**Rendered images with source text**
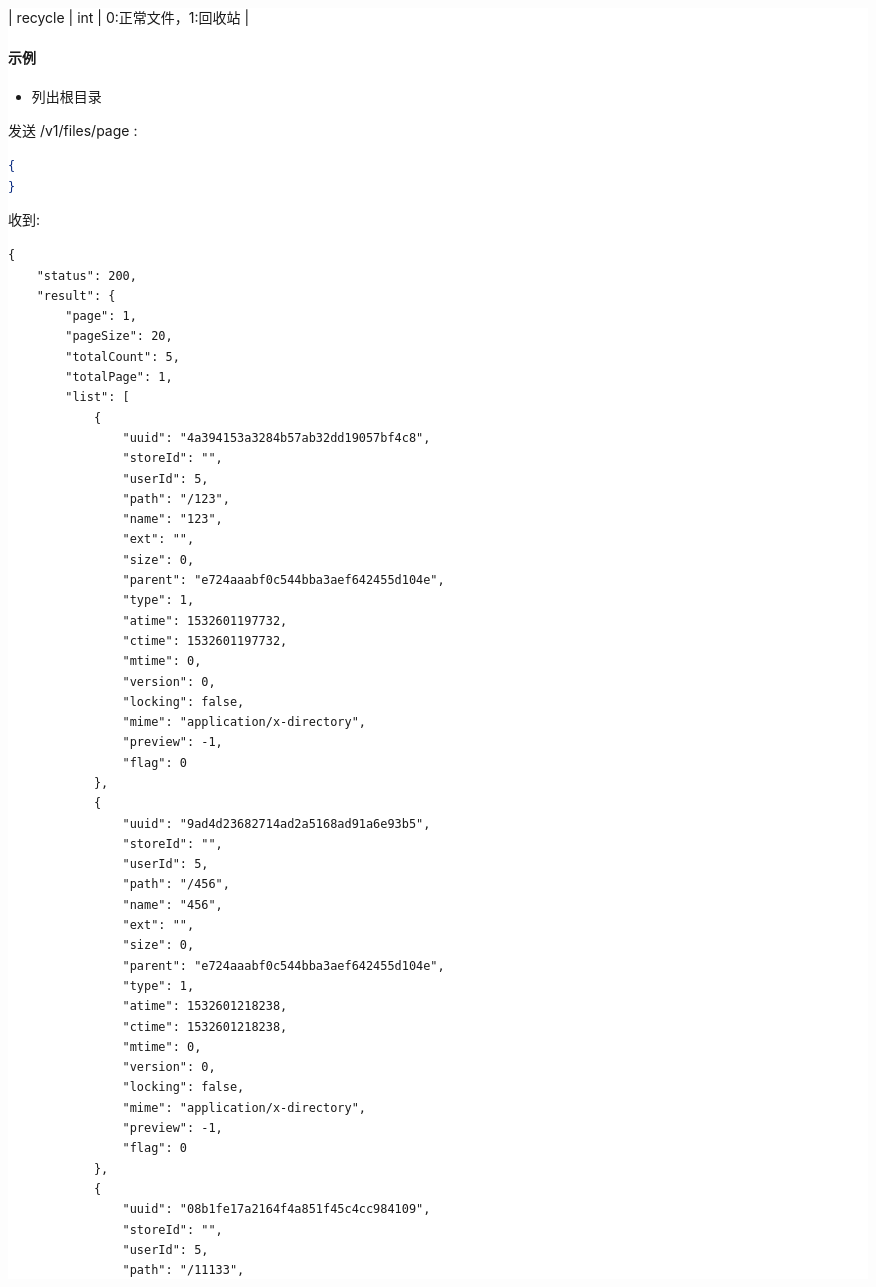 | recycle        | int    | 0:正常文件，1:回收站       |

#### 示例

* 列出根目录

发送 /v1/files/page :
```json
{
}
```
收到:
```
{
    "status": 200,
    "result": {
        "page": 1,
        "pageSize": 20,
        "totalCount": 5,
        "totalPage": 1,
        "list": [
            {
                "uuid": "4a394153a3284b57ab32dd19057bf4c8",
                "storeId": "",
                "userId": 5,
                "path": "/123",
                "name": "123",
                "ext": "",
                "size": 0,
                "parent": "e724aaabf0c544bba3aef642455d104e",
                "type": 1,
                "atime": 1532601197732,
                "ctime": 1532601197732,
                "mtime": 0,
                "version": 0,
                "locking": false,
                "mime": "application/x-directory",
                "preview": -1,
                "flag": 0
            },
            {
                "uuid": "9ad4d23682714ad2a5168ad91a6e93b5",
                "storeId": "",
                "userId": 5,
                "path": "/456",
                "name": "456",
                "ext": "",
                "size": 0,
                "parent": "e724aaabf0c544bba3aef642455d104e",
                "type": 1,
                "atime": 1532601218238,
                "ctime": 1532601218238,
                "mtime": 0,
                "version": 0,
                "locking": false,
                "mime": "application/x-directory",
                "preview": -1,
                "flag": 0
            },
            {
                "uuid": "08b1fe17a2164f4a851f45c4cc984109",
                "storeId": "",
                "userId": 5,
                "path": "/11133",
```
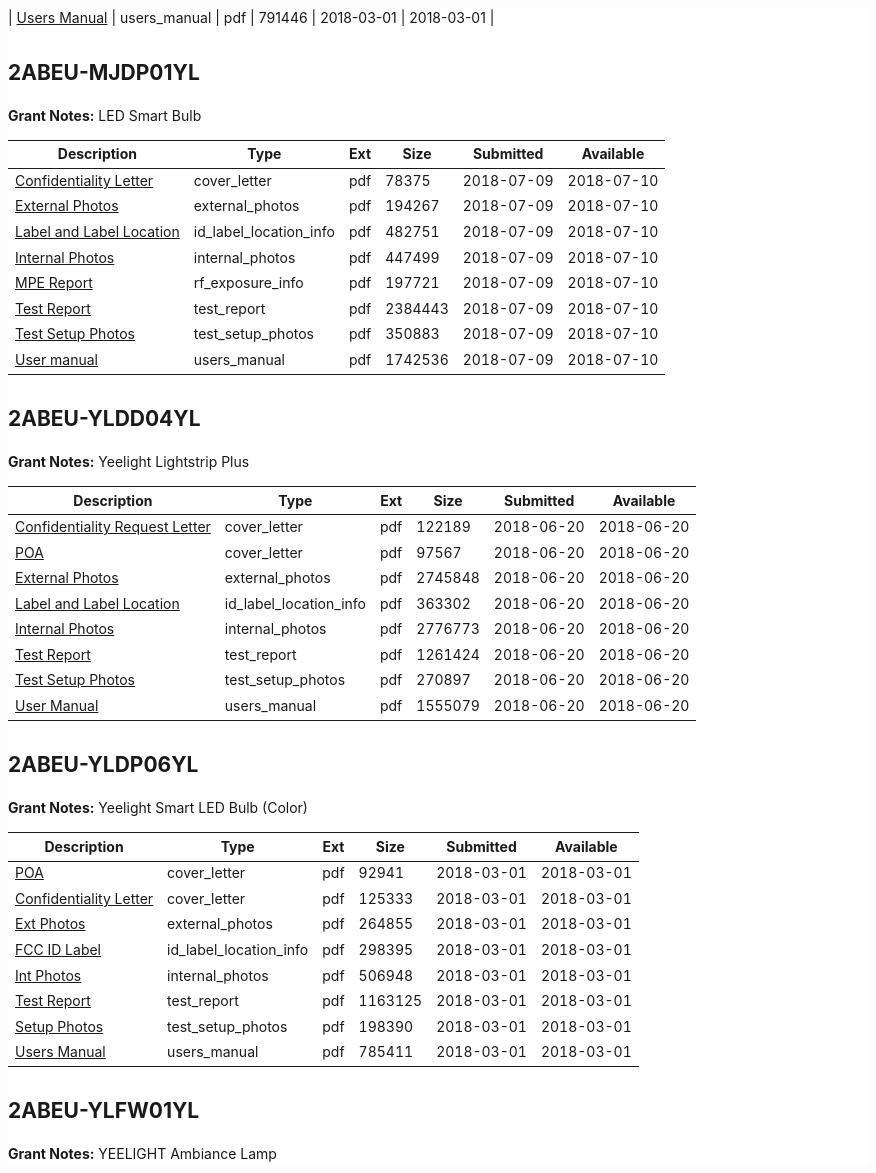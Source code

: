 | [Users Manual](2ABEU-YLDP05YL/47f9746212110ee58e0996c8d9f8024f/3766603.pdf) | users_manual | pdf | 791446 | 2018-03-01 | 2018-03-01 |
## 2ABEU-MJDP01YL
**Grant Notes:** LED Smart Bulb

| Description | Type | Ext | Size | Submitted | Available |
| ----------- | ---- | --- | ---- | --------- | --------- |
| [Confidentiality Letter](2ABEU-MJDP01YL/434685d6baf8072d2bb33f6a0cc604b4/3917572.pdf) | cover_letter | pdf | 78375 | 2018-07-09 | 2018-07-10 |
| [External Photos](2ABEU-MJDP01YL/434685d6baf8072d2bb33f6a0cc604b4/3917566.pdf) | external_photos | pdf | 194267 | 2018-07-09 | 2018-07-10 |
| [Label and Label Location](2ABEU-MJDP01YL/434685d6baf8072d2bb33f6a0cc604b4/3917565.pdf) | id_label_location_info | pdf | 482751 | 2018-07-09 | 2018-07-10 |
| [Internal Photos](2ABEU-MJDP01YL/434685d6baf8072d2bb33f6a0cc604b4/3917570.pdf) | internal_photos | pdf | 447499 | 2018-07-09 | 2018-07-10 |
| [MPE Report](2ABEU-MJDP01YL/434685d6baf8072d2bb33f6a0cc604b4/3917571.pdf) | rf_exposure_info | pdf | 197721 | 2018-07-09 | 2018-07-10 |
| [Test Report](2ABEU-MJDP01YL/434685d6baf8072d2bb33f6a0cc604b4/3917567.pdf) | test_report | pdf | 2384443 | 2018-07-09 | 2018-07-10 |
| [Test Setup Photos](2ABEU-MJDP01YL/434685d6baf8072d2bb33f6a0cc604b4/3917568.pdf) | test_setup_photos | pdf | 350883 | 2018-07-09 | 2018-07-10 |
| [User manual](2ABEU-MJDP01YL/434685d6baf8072d2bb33f6a0cc604b4/3917569.pdf) | users_manual | pdf | 1742536 | 2018-07-09 | 2018-07-10 |
## 2ABEU-YLDD04YL
**Grant Notes:** Yeelight Lightstrip Plus

| Description | Type | Ext | Size | Submitted | Available |
| ----------- | ---- | --- | ---- | --------- | --------- |
| [Confidentiality Request Letter](2ABEU-YLDD04YL/4109ead32f1e7d6e5203ea8671a374cb/3895717.pdf) | cover_letter | pdf | 122189 | 2018-06-20 | 2018-06-20 |
| [POA](2ABEU-YLDD04YL/4109ead32f1e7d6e5203ea8671a374cb/3895718.pdf) | cover_letter | pdf | 97567 | 2018-06-20 | 2018-06-20 |
| [External Photos](2ABEU-YLDD04YL/4109ead32f1e7d6e5203ea8671a374cb/3895716.pdf) | external_photos | pdf | 2745848 | 2018-06-20 | 2018-06-20 |
| [Label and Label Location](2ABEU-YLDD04YL/4109ead32f1e7d6e5203ea8671a374cb/3895720.pdf) | id_label_location_info | pdf | 363302 | 2018-06-20 | 2018-06-20 |
| [Internal Photos](2ABEU-YLDD04YL/4109ead32f1e7d6e5203ea8671a374cb/3895719.pdf) | internal_photos | pdf | 2776773 | 2018-06-20 | 2018-06-20 |
| [Test Report](2ABEU-YLDD04YL/4109ead32f1e7d6e5203ea8671a374cb/3895721.pdf) | test_report | pdf | 1261424 | 2018-06-20 | 2018-06-20 |
| [Test Setup Photos](2ABEU-YLDD04YL/4109ead32f1e7d6e5203ea8671a374cb/3895722.pdf) | test_setup_photos | pdf | 270897 | 2018-06-20 | 2018-06-20 |
| [User Manual](2ABEU-YLDD04YL/4109ead32f1e7d6e5203ea8671a374cb/3895723.pdf) | users_manual | pdf | 1555079 | 2018-06-20 | 2018-06-20 |
## 2ABEU-YLDP06YL
**Grant Notes:** Yeelight Smart LED Bulb (Color)

| Description | Type | Ext | Size | Submitted | Available |
| ----------- | ---- | --- | ---- | --------- | --------- |
| [POA](2ABEU-YLDP06YL/6dd69d8733a7dbcba9a1f4c94350328e/3766604.pdf) | cover_letter | pdf | 92941 | 2018-03-01 | 2018-03-01 |
| [Confidentiality Letter](2ABEU-YLDP06YL/6dd69d8733a7dbcba9a1f4c94350328e/3766605.pdf) | cover_letter | pdf | 125333 | 2018-03-01 | 2018-03-01 |
| [Ext Photos](2ABEU-YLDP06YL/6dd69d8733a7dbcba9a1f4c94350328e/3766607.pdf) | external_photos | pdf | 264855 | 2018-03-01 | 2018-03-01 |
| [FCC ID Label](2ABEU-YLDP06YL/6dd69d8733a7dbcba9a1f4c94350328e/3766608.pdf) | id_label_location_info | pdf | 298395 | 2018-03-01 | 2018-03-01 |
| [Int Photos](2ABEU-YLDP06YL/6dd69d8733a7dbcba9a1f4c94350328e/3766609.pdf) | internal_photos | pdf | 506948 | 2018-03-01 | 2018-03-01 |
| [Test Report](2ABEU-YLDP06YL/6dd69d8733a7dbcba9a1f4c94350328e/3766612.pdf) | test_report | pdf | 1163125 | 2018-03-01 | 2018-03-01 |
| [Setup Photos](2ABEU-YLDP06YL/6dd69d8733a7dbcba9a1f4c94350328e/3766613.pdf) | test_setup_photos | pdf | 198390 | 2018-03-01 | 2018-03-01 |
| [Users Manual](2ABEU-YLDP06YL/6dd69d8733a7dbcba9a1f4c94350328e/3766614.pdf) | users_manual | pdf | 785411 | 2018-03-01 | 2018-03-01 |
## 2ABEU-YLFW01YL
**Grant Notes:** YEELIGHT Ambiance Lamp
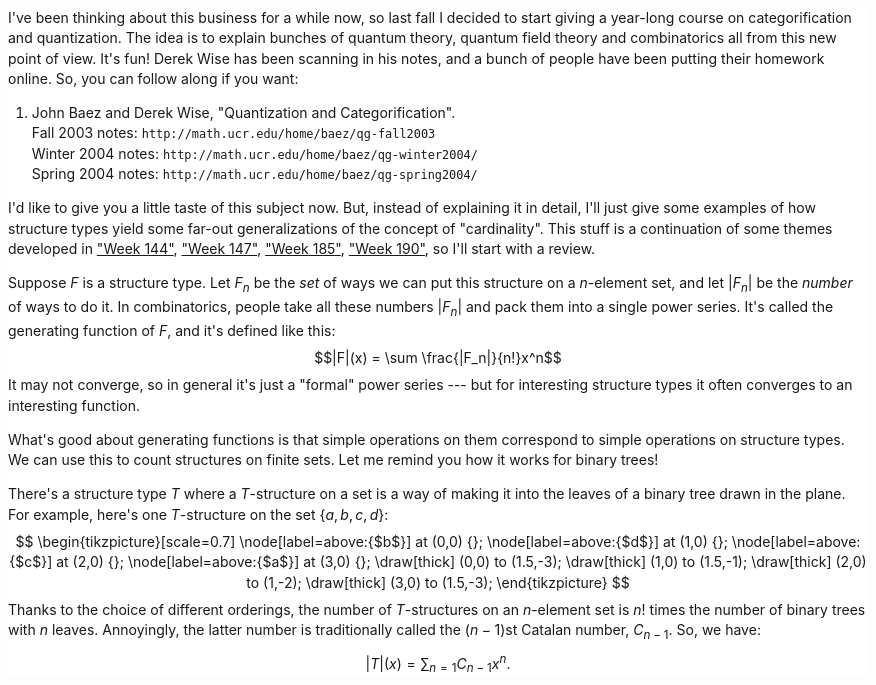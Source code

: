 I've been thinking about this business for a while now, so last fall I
decided to start giving a year-long course on categorification and
quantization. The idea is to explain bunches of quantum theory, quantum
field theory and combinatorics all from this new point of view. It's
fun! Derek Wise has been scanning in his notes, and a bunch of people
have been putting their homework online. So, you can follow along if you
want:

1) John Baez and Derek Wise, "Quantization and Categorification".\
    Fall 2003 notes: `http://math.ucr.edu/home/baez/qg-fall2003`\
    Winter 2004 notes: `http://math.ucr.edu/home/baez/qg-winter2004/`\
    Spring 2004 notes: `http://math.ucr.edu/home/baez/qg-spring2004/`

I'd like to give you a little taste of this subject now. But, instead
of explaining it in detail, I'll just give some examples of how
structure types yield some far-out generalizations of the concept of
"cardinality". This stuff is a continuation of some themes developed
in ["Week 144"](#week144), ["Week 147"](#week147),
["Week 185"](#week185), ["Week 190"](#week190), so I'll start
with a review.

Suppose $F$ is a structure type. Let $F_n$ be the *set* of ways we can put
this structure on a $n$-element set, and let $|F_n|$ be the *number* of
ways to do it. In combinatorics, people take all these numbers $|F_n|$
and pack them into a single power series. It's called the generating
function of $F$, and it's defined like this:
$$|F|(x) = \sum \frac{|F_n|}{n!}x^n$$
It may not converge, so in general it's just a "formal" power series
--- but for interesting structure types it often converges to an
interesting function.

What's good about generating functions is that simple operations on
them correspond to simple operations on structure types. We can use this
to count structures on finite sets. Let me remind you how it works for
binary trees!

There's a structure type $T$ where a $T$-structure on a set is a way of
making it into the leaves of a binary tree drawn in the plane. For
example, here's one $T$-structure on the set $\{a,b,c,d\}$:
$$
  \begin{tikzpicture}[scale=0.7]
    \node[label=above:{$b$}] at (0,0) {};
    \node[label=above:{$d$}] at (1,0) {};
    \node[label=above:{$c$}] at (2,0) {};
    \node[label=above:{$a$}] at (3,0) {};
    \draw[thick] (0,0) to (1.5,-3);
    \draw[thick] (1,0) to (1.5,-1);
    \draw[thick] (2,0) to (1,-2);
    \draw[thick] (3,0) to (1.5,-3);
  \end{tikzpicture}
$$
Thanks to the choice of different orderings, the number of $T$-structures
on an $n$-element set is $n!$ times the number of binary trees with $n$
leaves. Annoyingly, the latter number is traditionally called the
$(n-1)$st Catalan number, $C_{n-1}$. So, we have:
$$|T|(x) = \sum_{n=1} C_{n-1} x^n.$$
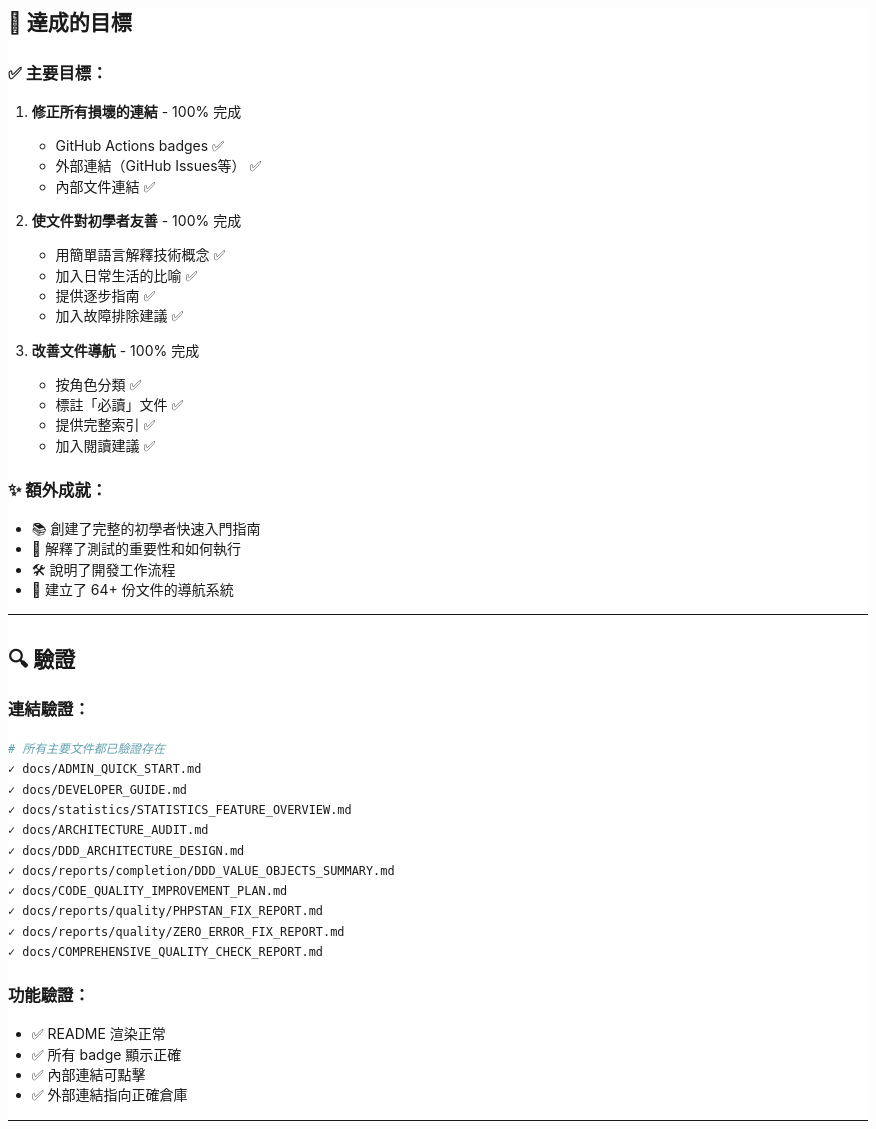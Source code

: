 
## 🎯 達成的目標

### ✅ 主要目標：
1. **修正所有損壞的連結** - 100% 完成
   - GitHub Actions badges ✅
   - 外部連結（GitHub Issues等） ✅
   - 內部文件連結 ✅

2. **使文件對初學者友善** - 100% 完成
   - 用簡單語言解釋技術概念 ✅
   - 加入日常生活的比喻 ✅
   - 提供逐步指南 ✅
   - 加入故障排除建議 ✅

3. **改善文件導航** - 100% 完成
   - 按角色分類 ✅
   - 標註「必讀」文件 ✅
   - 提供完整索引 ✅
   - 加入閱讀建議 ✅

### ✨ 額外成就：
- 📚 創建了完整的初學者快速入門指南
- 🧪 解釋了測試的重要性和如何執行
- 🛠️ 說明了開發工作流程
- 📖 建立了 64+ 份文件的導航系統

---

## 🔍 驗證

### 連結驗證：
```bash
# 所有主要文件都已驗證存在
✓ docs/ADMIN_QUICK_START.md
✓ docs/DEVELOPER_GUIDE.md
✓ docs/statistics/STATISTICS_FEATURE_OVERVIEW.md
✓ docs/ARCHITECTURE_AUDIT.md
✓ docs/DDD_ARCHITECTURE_DESIGN.md
✓ docs/reports/completion/DDD_VALUE_OBJECTS_SUMMARY.md
✓ docs/CODE_QUALITY_IMPROVEMENT_PLAN.md
✓ docs/reports/quality/PHPSTAN_FIX_REPORT.md
✓ docs/reports/quality/ZERO_ERROR_FIX_REPORT.md
✓ docs/COMPREHENSIVE_QUALITY_CHECK_REPORT.md
```

### 功能驗證：
- ✅ README 渲染正常
- ✅ 所有 badge 顯示正確
- ✅ 內部連結可點擊
- ✅ 外部連結指向正確倉庫

---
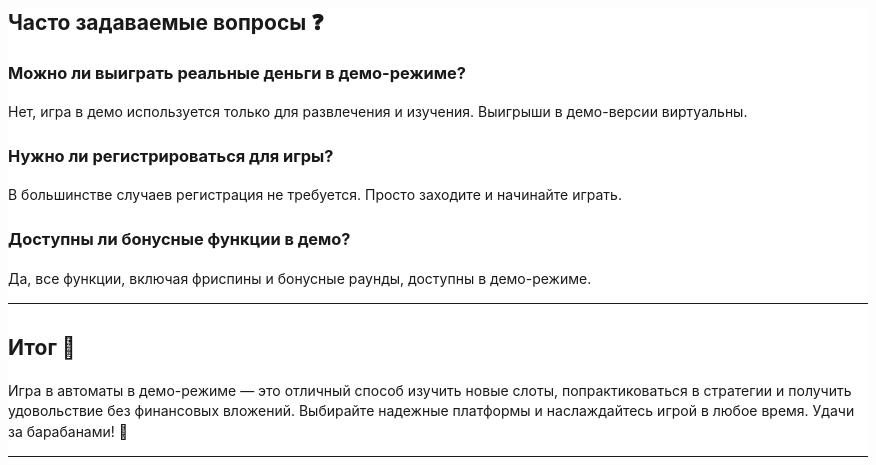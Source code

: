 
## Часто задаваемые вопросы ❓

### Можно ли выиграть реальные деньги в демо-режиме?  
Нет, игра в демо используется только для развлечения и изучения. Выигрыши в демо-версии виртуальны.

### Нужно ли регистрироваться для игры?  
В большинстве случаев регистрация не требуется. Просто заходите и начинайте играть.

### Доступны ли бонусные функции в демо?  
Да, все функции, включая фриспины и бонусные раунды, доступны в демо-режиме.

---

## Итог 🎯

Игра в автоматы в демо-режиме — это отличный способ изучить новые слоты, попрактиковаться в стратегии и получить удовольствие без финансовых вложений. Выбирайте надежные платформы и наслаждайтесь игрой в любое время. Удачи за барабанами! 🎉

---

**ACTIVITY**
Please copy exactly, and only, the lines from the line containing "### Доступны ли бонусные функции в демо?" through the last line of the records, with both ends included.

**RESULT OF THE EXERCISE**
### Доступны ли бонусные функции в демо?  
Да, все функции, включая фриспины и бонусные раунды, доступны в демо-режиме.

---

## Итог 🎯

Игра в автоматы в демо-режиме — это отличный способ изучить новые слоты, попрактиковаться в стратегии и получить удовольствие без финансовых вложений. Выбирайте надежные платформы и наслаждайтесь игрой в любое время. Удачи за барабанами! 🎉

---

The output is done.